■ PROBLEM STATEMENT ■
Please set down the lines of the listing exactly, from its first line to the line with "## ❓ How to use", leaving the pictures out.

===

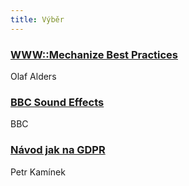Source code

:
 ```yaml
---
title: Výběr
---
```


### [WWW::Mechanize Best Practices](http://www.olafalders.com/2018/04/13/wwwmechanize-best-practices/)
Olaf Alders

### [BBC Sound Effects](http://bbcsfx.acropolis.org.uk/)
BBC

### [Návod jak na GDPR](https://sites.google.com/site/jaknagdpr/)
Petr Kamínek
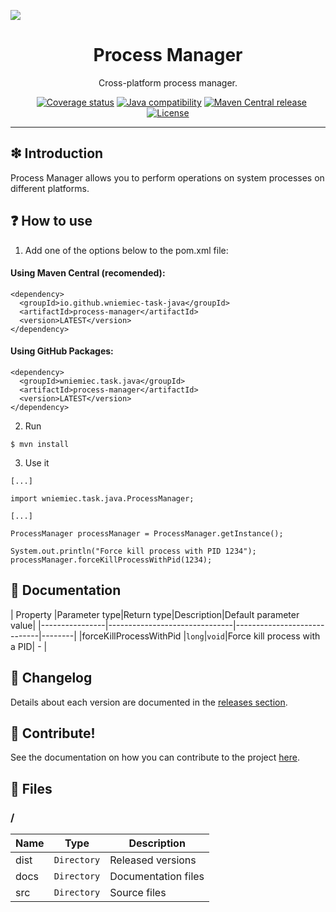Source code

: ![](https://github.com/wniemiec-task-java/process-manager/blob/master/docs/img/logo/logo.jpg)

<h1 align='center'>Process Manager</h1>
<p align='center'>Cross-platform process manager.</p>
<p align="center">
	<a href="https://github.com/wniemiec-task-java/process-manager/actions/workflows/windows.yml"><img src="https://github.com/wniemiec-task-java/process-manager/actions/workflows/windows.yml/badge.svg" alt=""></a>
	<a href="https://github.com/wniemiec-task-java/process-manager/actions/workflows/macos.yml"><img src="https://github.com/wniemiec-task-java/process-manager/actions/workflows/macos.yml/badge.svg" alt=""></a>
	<a href="https://github.com/wniemiec-task-java/process-manager/actions/workflows/ubuntu.yml"><img src="https://github.com/wniemiec-task-java/process-manager/actions/workflows/ubuntu.yml/badge.svg" alt=""></a>
	<a href="https://codecov.io/gh/wniemiec-task-java/process-manager"><img src="https://codecov.io/gh/wniemiec-task-java/process-manager/branch/master/graph/badge.svg?token=R2SFS4SP86" alt="Coverage status"></a>
	<a href="http://java.oracle.com"><img src="https://img.shields.io/badge/java-11+-D0008F.svg" alt="Java compatibility"></a>
	<a href="https://mvnrepository.com/artifact/io.github.wniemiec-task-java/process-manager"><img src="https://img.shields.io/maven-central/v/io.github.wniemiec-task-java/process-manager" alt="Maven Central release"></a>
	<a href="https://github.com/wniemiec-task-java/process-manager/blob/master/LICENSE"><img src="https://img.shields.io/github/license/wniemiec-task-java/process-manager" alt="License"></a>
</p>
<hr />

## ❇ Introduction
Process Manager allows you to perform operations on system processes on different platforms.

## ❓ How to use
1. Add one of the options below to the pom.xml file: 

#### Using Maven Central (recomended):
```
<dependency>
  <groupId>io.github.wniemiec-task-java</groupId>
  <artifactId>process-manager</artifactId>
  <version>LATEST</version>
</dependency>
```

#### Using GitHub Packages:
```
<dependency>
  <groupId>wniemiec.task.java</groupId>
  <artifactId>process-manager</artifactId>
  <version>LATEST</version>
</dependency>
```

2. Run
```
$ mvn install
```

3. Use it
```
[...]

import wniemiec.task.java.ProcessManager;

[...]

ProcessManager processManager = ProcessManager.getInstance();

System.out.println("Force kill process with PID 1234");
processManager.forceKillProcessWithPid(1234);

```

## 📖 Documentation
|        Property        |Parameter type|Return type|Description|Default parameter value|
|----------------|-------------------------------|-----------------------------|--------|
|forceKillProcessWithPid |`long`|`void`|Force kill process with a PID| - |

## 🚩 Changelog
Details about each version are documented in the [releases section](https://github.com/williamniemiec/wniemiec-task-java/process-manager/releases).

## 🤝 Contribute!
See the documentation on how you can contribute to the project [here](https://github.com/wniemiec-task-java/process-manager/blob/master/CONTRIBUTING.md).

## 📁 Files

### /
|        Name        |Type|Description|
|----------------|-------------------------------|-----------------------------|
|dist |`Directory`|Released versions|
|docs |`Directory`|Documentation files|
|src     |`Directory`| Source files|
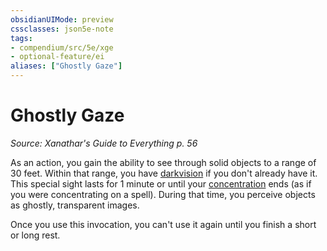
 ```yaml
---
obsidianUIMode: preview
cssclasses: json5e-note
tags:
- compendium/src/5e/xge
- optional-feature/ei
aliases: ["Ghostly Gaze"]
---
```

# Ghostly Gaze
*Source: Xanathar's Guide to Everything p. 56* 

As an action, you gain the ability to see through solid objects to a range of 30 feet. Within that range, you have [darkvision](../../Rules%20&%20Options/5e%20Rules/senses.md##darkvision) if you don't already have it. This special sight lasts for 1 minute or until your [concentration](../../Rules%20&%20Options/5e%20Rules/conditions.md##concentration) ends (as if you were concentrating on a spell). During that time, you perceive objects as ghostly, transparent images.

Once you use this invocation, you can't use it again until you finish a short or long rest.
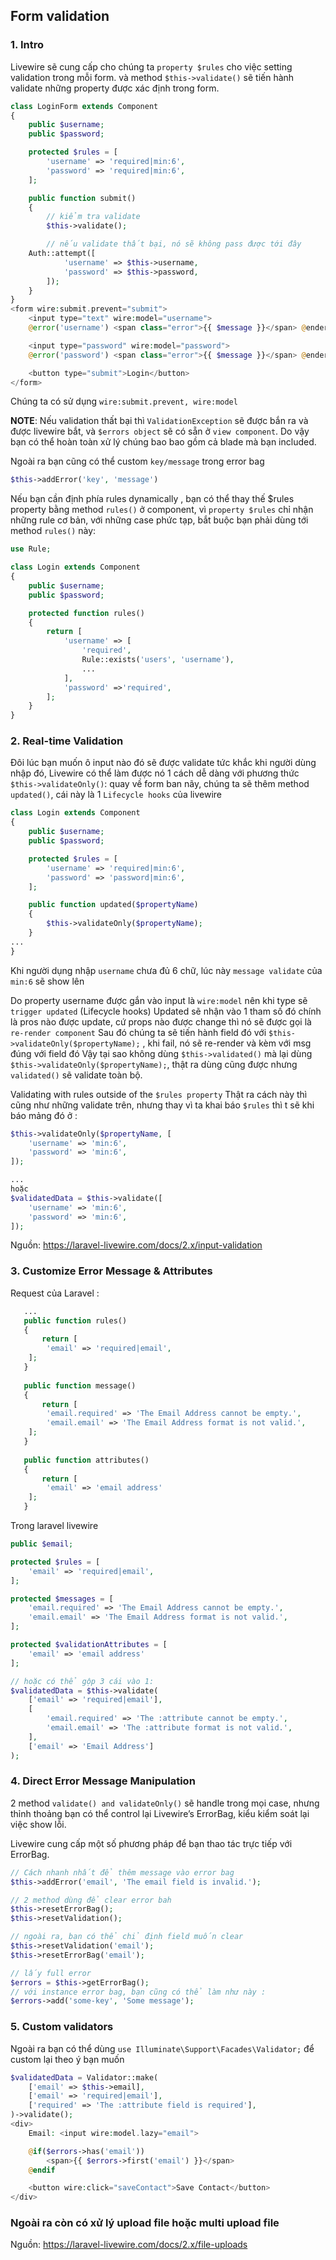 ## Form validation
### 1. Intro
Livewire sẽ cung cấp cho chúng ta `property $rules` cho việc setting validation trong mỗi form. và method `$this->validate()` sẽ tiến hành validate những property được xác định trong form.
```php
class LoginForm extends Component
{
    public $username;
    public $password;

    protected $rules = [
        'username' => 'required|min:6',
        'password' => 'required|min:6',
    ];

    public function submit()
    {
        // kiểm tra validate
        $this->validate();

        // nếu validate thất bại, nó sẽ không pass được tới đây
	Auth::attempt([
            'username' => $this->username,
            'password' => $this->password,
        ]);
    }
}
<form wire:submit.prevent="submit">
    <input type="text" wire:model="username">
    @error('username') <span class="error">{{ $message }}</span> @enderror

    <input type="password" wire:model="password">
    @error('password') <span class="error">{{ $message }}</span> @enderror

    <button type="submit">Login</button>
</form>
```
Chúng ta có sử dụng `wire:submit.prevent, wire:model`

**NOTE**: Nếu validation thất bại thì `ValidationException` sẽ được bắn ra và được livewire bắt, và `$errors object` sẽ có sẵn ở `view component`. Do vậy bạn có thể hoàn toàn xử lý chúng bao bao gồm cả blade mà bạn included.

Ngoài ra bạn cũng có thể custom `key/message` trong error bag
```php
$this->addError('key', 'message')
```
Nếu bạn cần định phía rules dynamically , bạn có thể thay thế $rules property bằng method `rules()` ở component, vì `property $rules` chỉ nhận những rule cơ bản, với những case phức tạp, bắt buộc bạn phải dùng tới method `rules()` này:
```php
use Rule;

class Login extends Component
{
    public $username;
    public $password;

    protected function rules()
    {
        return [
            'username' => [
				'required',
				Rule::exists('users', 'username'),
				... 
			],
            'password' =>'required',
        ];
    }
}
```
### 2. Real-time Validation
Đôi lúc bạn muốn ô input nào đó sẽ được validate tức khắc khi người dùng nhập đó, Livewire có thể làm được nó 1 cách dễ dàng với phương thức `$this->validateOnly()`: quay về form ban nãy, chúng ta sẽ thêm method `updated()`, cái này là 1 `Lifecycle hooks` của livewire
```php
class Login extends Component
{
    public $username;
    public $password;

    protected $rules = [
        'username' => 'required|min:6',
        'password' => 'password|min:6',
    ];

    public function updated($propertyName)
    {
        $this->validateOnly($propertyName);
    }
...
}
```
Khi người dụng nhập `username` chưa đủ 6 chữ, lúc này `message validate` của `min:6` sẽ show lên

Do property username được gắn vào input là `wire:model` nên khi type sẽ `trigger updated` (Lifecycle hooks)
Updated sẽ nhận vào 1 tham số đó chính là pros nào được update, cứ props nào được change thì nó sẽ được gọi là `re-render component`
Sau đó chúng ta sẽ tiến hành field đó với `$this->validateOnly($propertyName);` , khi fail, nó sẽ re-render và kèm với msg đúng với field đó
Vậy tại sao không dùng `$this->validated()` mà lại dùng `$this->validateOnly($propertyName);`, thật ra dùng cũng được nhưng `validated()` sẽ validate toàn bộ.

Validating with rules outside of the `$rules property`
Thật ra cách này thì cũng như những validate trên, nhưng thay vì ta khai báo `$rules` thì t sẽ khi báo mảng đó ở :
```php
$this->validateOnly($propertyName, [
	'username' => 'min:6',
	'password' => 'min:6',
]);

...
hoặc 
$validatedData = $this->validate([
	'username' => 'min:6',
	'password' => 'min:6',
]);
```
Nguồn: https://laravel-livewire.com/docs/2.x/input-validation

### 3. Customize Error Message & Attributes
Request của Laravel :
```php
   ...
   public function rules()
   {
       return [
   		'email' => 'required|email',
   	];
   }
   
   public function message()
   {
       return [
   		'email.required' => 'The Email Address cannot be empty.',
   		'email.email' => 'The Email Address format is not valid.',
   	];
   }
   
   public function attributes()
   {
       return [
   		'email' => 'email address'
   	];
   }
```
Trong laravel livewire
```php
public $email;

protected $rules = [
	'email' => 'required|email',
];

protected $messages = [
	'email.required' => 'The Email Address cannot be empty.',
	'email.email' => 'The Email Address format is not valid.',
];

protected $validationAttributes = [
	'email' => 'email address'
];

// hoặc có thể gộp 3 cái vào 1:
$validatedData = $this->validate(
	['email' => 'required|email'],
	[
		'email.required' => 'The :attribute cannot be empty.',
		'email.email' => 'The :attribute format is not valid.',
	],
	['email' => 'Email Address']
);
```
### 4. Direct Error Message Manipulation
2 method `validate() and validateOnly()` sẽ handle trong mọi case, nhưng thỉnh thoảng bạn có thể control lại Livewire’s ErrorBag, kiểu kiểm soát lại việc show lỗi.

Livewire cung cấp một số phương pháp để bạn thao tác trực tiếp với ErrorBag.
```php
// Cách nhanh nhất để thêm message vào error bag
$this->addError('email', 'The email field is invalid.');

// 2 method dùng để clear error bah
$this->resetErrorBag();
$this->resetValidation();

// ngoài ra, bạn có thể chỉ định field muốn clear
$this->resetValidation('email');
$this->resetErrorBag('email');

// lấy full error
$errors = $this->getErrorBag();
// với instance error bag, bạn cũng có thể làm như này :
$errors->add('some-key', 'Some message');
```
### 5. Custom validators
Ngoài ra bạn có thể dùng `use Illuminate\Support\Facades\Validator;` để custom lại theo ý bạn muốn
```php
$validatedData = Validator::make(
	['email' => $this->email],
	['email' => 'required|email'],
	['required' => 'The :attribute field is required'],
)->validate();
<div>
    Email: <input wire:model.lazy="email">

    @if($errors->has('email'))
        <span>{{ $errors->first('email') }}</span>
    @endif

    <button wire:click="saveContact">Save Contact</button>
</div>
```
### Ngoài ra còn có xử lý upload file hoặc multi upload file
Nguồn: https://laravel-livewire.com/docs/2.x/file-uploads
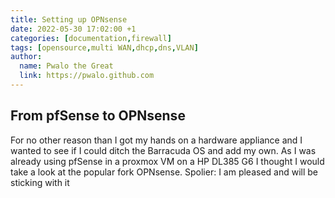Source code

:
 ```yaml
---
title: Setting up OPNsense
date: 2022-05-30 17:02:00 +1
categories: [documentation,firewall]
tags: [opensource,multi WAN,dhcp,dns,VLAN]
author:
  name: Pwalo the Great
  link: https://pwalo.github.com
---
```


## From pfSense to OPNsense  
For no other reason than I got my hands on a hardware appliance and I wanted to see if I could ditch the Barracuda OS and add my own.  As I was already using pfSense in a proxmox VM on a HP DL385 G6 I thought I would take a look at the popular fork OPNsense.  Spolier:  I am pleased and will be sticking with it  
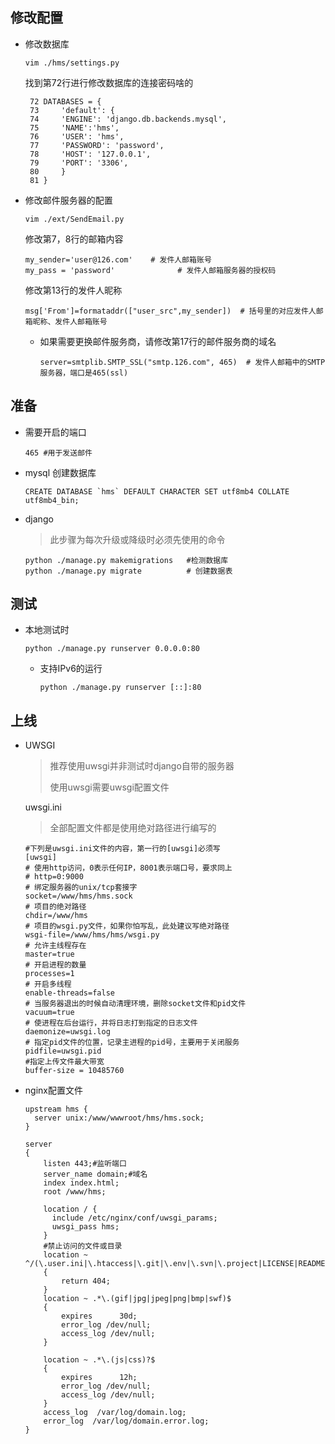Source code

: ## 修改配置

- 修改数据库

  ```
  vim ./hms/settings.py
  ```

  找到第72行进行修改数据库的连接密码啥的

  ```
   72 DATABASES = {
   73     'default': {
   74     'ENGINE': 'django.db.backends.mysql',
   75     'NAME':'hms',
   76     'USER': 'hms',
   77     'PASSWORD': 'password',
   78     'HOST': '127.0.0.1',
   79     'PORT': '3306',
   80     }
   81 }
  ```

- 修改邮件服务器的配置

  ```
  vim ./ext/SendEmail.py
  ```

  修改第7，8行的邮箱内容

  ```
  my_sender='user@126.com'    # 发件人邮箱账号
  my_pass = 'password'              # 发件人邮箱服务器的授权码
  ```

  修改第13行的发件人昵称

  ```
  msg['From']=formataddr(["user_src",my_sender])  # 括号里的对应发件人邮箱昵称、发件人邮箱账号
  ```

  - 如果需要更换邮件服务商，请修改第17行的邮件服务商的域名

    ```
    server=smtplib.SMTP_SSL("smtp.126.com", 465)  # 发件人邮箱中的SMTP服务器，端口是465(ssl)
    ```

    
## 准备
- 需要开启的端口

  ```
  465 #用于发送邮件
  ```
  
- mysql 创建数据库

  ```
  CREATE DATABASE `hms` DEFAULT CHARACTER SET utf8mb4 COLLATE utf8mb4_bin;
  ```

- django

  > 此步骤为每次升级或降级时必须先使用的命令

  ```
  python ./manage.py makemigrations   #检测数据库
  python ./manage.py migrate          #	创建数据表
  ```

  

## 测试



- 本地测试时

  ```
  python ./manage.py runserver 0.0.0.0:80
  ```

  - 支持IPv6的运行

    ```
    python ./manage.py runserver [::]:80
    ```

    

## 上线

- UWSGI

  > 推荐使用uwsgi并非测试时django自带的服务器
  >
  > 使用uwsgi需要uwsgi配置文件

  uwsgi.ini

  > 全部配置文件都是使用绝对路径进行编写的

  ```
  #下列是uwsgi.ini文件的内容，第一行的[uwsgi]必须写
  [uwsgi]
  # 使用http访问，0表示任何IP，8001表示端口号，要求同上
  # http=0:9000
  # 绑定服务器的unix/tcp套接字
  socket=/www/hms/hms.sock
  # 项目的绝对路径
  chdir=/www/hms
  # 项目的wsgi.py文件，如果你怕写乱，此处建议写绝对路径
  wsgi-file=/www/hms/hms/wsgi.py
  # 允许主线程存在
  master=true
  # 开启进程的数量
  processes=1
  # 开启多线程
  enable-threads=false
  # 当服务器退出的时候自动清理环境，删除socket文件和pid文件
  vacuum=true
  # 使进程在后台运行，并将日志打到指定的日志文件
  daemonize=uwsgi.log
  # 指定pid文件的位置，记录主进程的pid号，主要用于关闭服务
  pidfile=uwsgi.pid
  #指定上传文件最大带宽
  buffer-size = 10485760
  ```

- nginx配置文件

  ```
  upstream hms {
    server unix:/www/wwwroot/hms/hms.sock;
  }
  
  server
  {
      listen 443;#监听端口
      server_name domain;#域名
      index index.html;
      root /www/hms;
      
      location / {
        include /etc/nginx/conf/uwsgi_params;
        uwsgi_pass hms;
      }
      #禁止访问的文件或目录
      location ~ ^/(\.user.ini|\.htaccess|\.git|\.env|\.svn|\.project|LICENSE|README.md)
      {
          return 404;
      }
      location ~ .*\.(gif|jpg|jpeg|png|bmp|swf)$
      {
          expires      30d;
          error_log /dev/null;
          access_log /dev/null;
      }
  
      location ~ .*\.(js|css)?$
      {
          expires      12h;
          error_log /dev/null;
          access_log /dev/null;
      }
      access_log  /var/log/domain.log;
      error_log  /var/log/domain.error.log;
  }
  ```

  

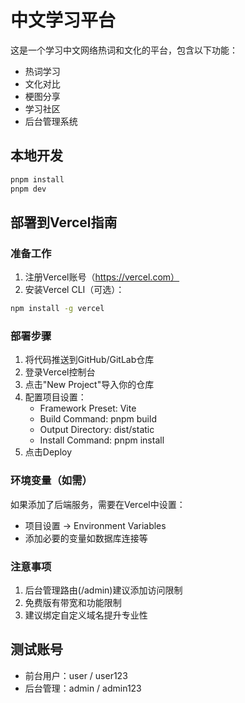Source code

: # 中文学习平台

这是一个学习中文网络热词和文化的平台，包含以下功能：
- 热词学习
- 文化对比
- 梗图分享
- 学习社区
- 后台管理系统

## 本地开发

```bash
pnpm install
pnpm dev
```

## 部署到Vercel指南

### 准备工作
1. 注册Vercel账号（https://vercel.com）
2. 安装Vercel CLI（可选）：
```bash
npm install -g vercel
```

### 部署步骤
1. 将代码推送到GitHub/GitLab仓库
2. 登录Vercel控制台
3. 点击"New Project"导入你的仓库
4. 配置项目设置：
   - Framework Preset: Vite
   - Build Command: pnpm build
   - Output Directory: dist/static
   - Install Command: pnpm install
5. 点击Deploy

### 环境变量（如需）
如果添加了后端服务，需要在Vercel中设置：
- 项目设置 → Environment Variables
- 添加必要的变量如数据库连接等

### 注意事项
1. 后台管理路由(/admin)建议添加访问限制
2. 免费版有带宽和功能限制
3. 建议绑定自定义域名提升专业性

## 测试账号
- 前台用户：user / user123
- 后台管理：admin / admin123
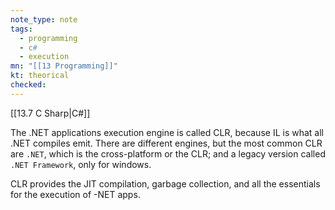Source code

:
 ```yaml
---
note_type: note
tags:
  - programming
  - c#
  - execution
mn: "[[13 Programming]]"
kt: theorical
checked: 
---
```

[[13.7 C Sharp|C#]]

The .NET applications execution engine is called CLR, because IL is what all .NET compiles emit. There are different engines, but the most common CLR are `.NET`, which is the cross-platform or the CLR; and a legacy version called `.NET Framework`, only for windows. 

CLR provides the JIT compilation, garbage collection, and all the essentials for the execution of -NET apps. 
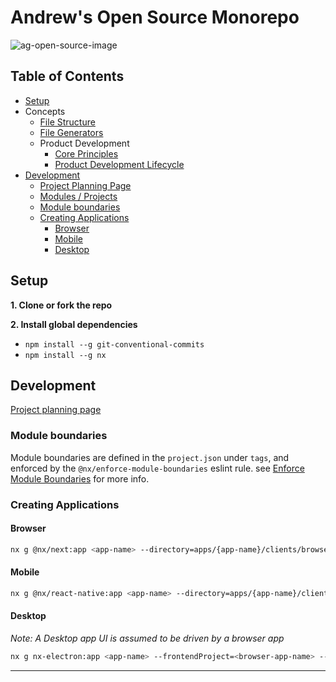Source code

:# Andrew's Open Source Monorepo
![ag-open-source-image](https://github.com/andrewgrewell/open-source/assets/8173965/aa147b6e-5125-4b7d-a82a-aa4b508c7de2)

## Table of Contents
- [Setup](#setup)
- Concepts
  - [File Structure](docs/monorepo/file-structure.md)
  - [File Generators](docs/monorepo/generators.md)
  - Product Development
    - [Core Principles](docs/product-development/core-principles.md)
    - [Product Development Lifecycle](docs/product-development/product-development-lifecycle.md)
- [Development](#development)
  - [Project Planning Page](https://sly-cafe-100.notion.site/AG-Open-Source-151a005fc3844585bebece333a9d385c)
  - [Modules / Projects](#modules--projects)
  - [Module boundaries](#module-boundaries)
  - [Creating Applications](#creating-applications)
    - [Browser](#browser)
    - [Mobile](#mobile)
    - [Desktop](#desktop)

## Setup

**1. Clone or fork the repo**

**2. Install global dependencies**
- `npm install --g git-conventional-commits`
- `npm install --g nx`


## Development
[Project planning page](https://sly-cafe-100.notion.site/AG-Open-Source-151a005fc3844585bebece333a9d385c)

### Module boundaries
Module boundaries are defined in the `project.json` under `tags`, and enforced by the
`@nx/enforce-module-boundaries` eslint rule. see [Enforce Module Boundaries](https://nx.dev/latest/react/plugins/enforce-module-boundaries) for more info.

### Creating Applications

#### Browser
```bash
nx g @nx/next:app <app-name> --directory=apps/{app-name}/clients/browser
```

#### Mobile
```bash
nx g @nx/react-native:app <app-name> --directory=apps/{app-name}/clients/mobile
```

#### Desktop
*Note: A Desktop app UI is assumed to be driven by a browser app*
```bash
nx g nx-electron:app <app-name> --frontendProject=<browser-app-name> --directory=apps/{app-name}/clients/desktop
```

---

===

■ FINISHED EXERCISE ■
Source code

:
 ```yaml
---
title: Výběr
---
```


### [WWW::Mechanize Best Practices](http://www.olafalders.com/2018/04/13/wwwmechanize-best-practices/)
Olaf Alders

### [BBC Sound Effects](http://bbcsfx.acropolis.org.uk/)
BBC

### [Návod jak na GDPR](https://sites.google.com/site/jaknagdpr/)
Petr Kamínek
Source code

: ![](https://github.com/wniemiec-task-java/process-manager/blob/master/docs/img/logo/logo.jpg)

<h1 align='center'>Process Manager</h1>
<p align='center'>Cross-platform process manager.</p>
<p align="center">
	<a href="https://github.com/wniemiec-task-java/process-manager/actions/workflows/windows.yml"><img src="https://github.com/wniemiec-task-java/process-manager/actions/workflows/windows.yml/badge.svg" alt=""></a>
	<a href="https://github.com/wniemiec-task-java/process-manager/actions/workflows/macos.yml"><img src="https://github.com/wniemiec-task-java/process-manager/actions/workflows/macos.yml/badge.svg" alt=""></a>
	<a href="https://github.com/wniemiec-task-java/process-manager/actions/workflows/ubuntu.yml"><img src="https://github.com/wniemiec-task-java/process-manager/actions/workflows/ubuntu.yml/badge.svg" alt=""></a>
	<a href="https://codecov.io/gh/wniemiec-task-java/process-manager"><img src="https://codecov.io/gh/wniemiec-task-java/process-manager/branch/master/graph/badge.svg?token=R2SFS4SP86" alt="Coverage status"></a>
	<a href="http://java.oracle.com"><img src="https://img.shields.io/badge/java-11+-D0008F.svg" alt="Java compatibility"></a>
	<a href="https://mvnrepository.com/artifact/io.github.wniemiec-task-java/process-manager"><img src="https://img.shields.io/maven-central/v/io.github.wniemiec-task-java/process-manager" alt="Maven Central release"></a>
	<a href="https://github.com/wniemiec-task-java/process-manager/blob/master/LICENSE"><img src="https://img.shields.io/github/license/wniemiec-task-java/process-manager" alt="License"></a>
</p>
<hr />

## ❇ Introduction
Process Manager allows you to perform operations on system processes on different platforms.

## ❓ How to use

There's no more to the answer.